Employed individuals with HIV/AIDS were more concerned with assistance related to job accommodations, rather than the job placement and job search concerns expressed by unemployed individuals. Participants described the types of job accommodations they needed. The most common accommodations requested were time off for medical appointments and modifications in work schedules. Less frequently requested accommodations included changes in job duties and reduced work hours. Participants who received accommodations explained that changes occurred in the form of altered duties, changed responsibilities, or different hours. The majority of these individuals felt that the modifications had been positive. However, many of the individuals who had requested a job accommodation said that their accommodations were not granted.

Supports Used to Address Work-Related Issues

Focus group participants reported using personal supports (such as friends or family) before professional resources (such as therapists or case managers) when they had employment-related issues they needed to discuss. Less commonly used supports were medical staff or members of a peer support group. Few individuals said that they had no one to talk to about their employment concerns. Participants described their support groups as being helpful for information and resource sharing but not particularly helpful for employment-related support. They were enthusiastic about the idea of developing employment-related support groups for people with HIV/AIDS. Participants expressed a desire and felt able to support other individuals with HIV/AIDS regarding employment issues.
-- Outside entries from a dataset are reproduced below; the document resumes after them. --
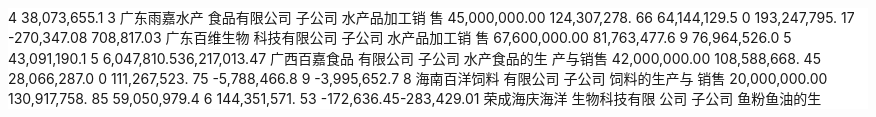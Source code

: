 4
38,073,655.1
3
广东雨嘉水产
食品有限公司
子公司
水产品加工销
售
45,000,000.00
124,307,278.
66
64,144,129.5
0
193,247,795.
17
-270,347.08
708,817.03
广东百维生物
科技有限公司
子公司
水产品加工销
售
67,600,000.00
81,763,477.6
9
76,964,526.0
5
43,091,190.1
5
6,047,810.536,217,013.47
广西百嘉食品
有限公司
子公司
水产食品的生
产与销售
42,000,000.00
108,588,668.
45
28,066,287.0
0
111,267,523.
75
-5,788,466.8
9
-3,995,652.7
8
海南百洋饲料
有限公司
子公司
饲料的生产与
销售
20,000,000.00
130,917,758.
85
59,050,979.4
6
144,351,571.
53
-172,636.45-283,429.01
荣成海庆海洋
生物科技有限
公司
子公司
鱼粉鱼油的生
As for formal employment supports, a few participants reported using their state vocational rehabilitation agency for help with employment. However, participants reported feeling discouraged by the long waiting lists they encountered. They also said that ASOs were only partially responsive to their employment concerns, and participants generally did not turn to this resource when addressing work-related challenges. As a result, individuals with HIV/AIDS were connected with multiple systems and services, none of which wholly met their needs: "I'm affiliated with a lot of different agencies ... like five. Each agency gives me something different. Of all the agencies that I'm affiliated with, [not one] covers everything that I need as being HIV [positive]." Participants also reported using a variety of more informal support options:

   I went to different support groups ... I went to
   counseling, just a lot of different things to find
   what I was more comfortable with. And in my
   travels to all of these different outlets ... you are
   still leaving yourself with a choice. You don't have
   to be affiliated with the group as a whole, but you
   can select [what you want from each].


These findings suggest that employment issues are of serious concern for individuals with HIV/AIDS. Although participants noted the value of employment, they also reported limitations in employment options that were the consequence of their health status. Other work-related obstacles and concerns included disincentives for social security beneficiaries to work and the fear of discrimination related to disclosing their disability in the workplace. Unemployed individuals with HIV/ AIDS had concerns about the job search and inadequate assistance with job training that they had received from service delivery systems; employed participants were more concerned about job accommodations. Finally, fewer than one-quarter of the study participants had used the state vocational rehabilitation agency for assistance, and participants also reported that ASOs were only partially responsive to their employment concerns. The findings from this study have several implications for social workers who are working to support individuals with HIV/AIDS.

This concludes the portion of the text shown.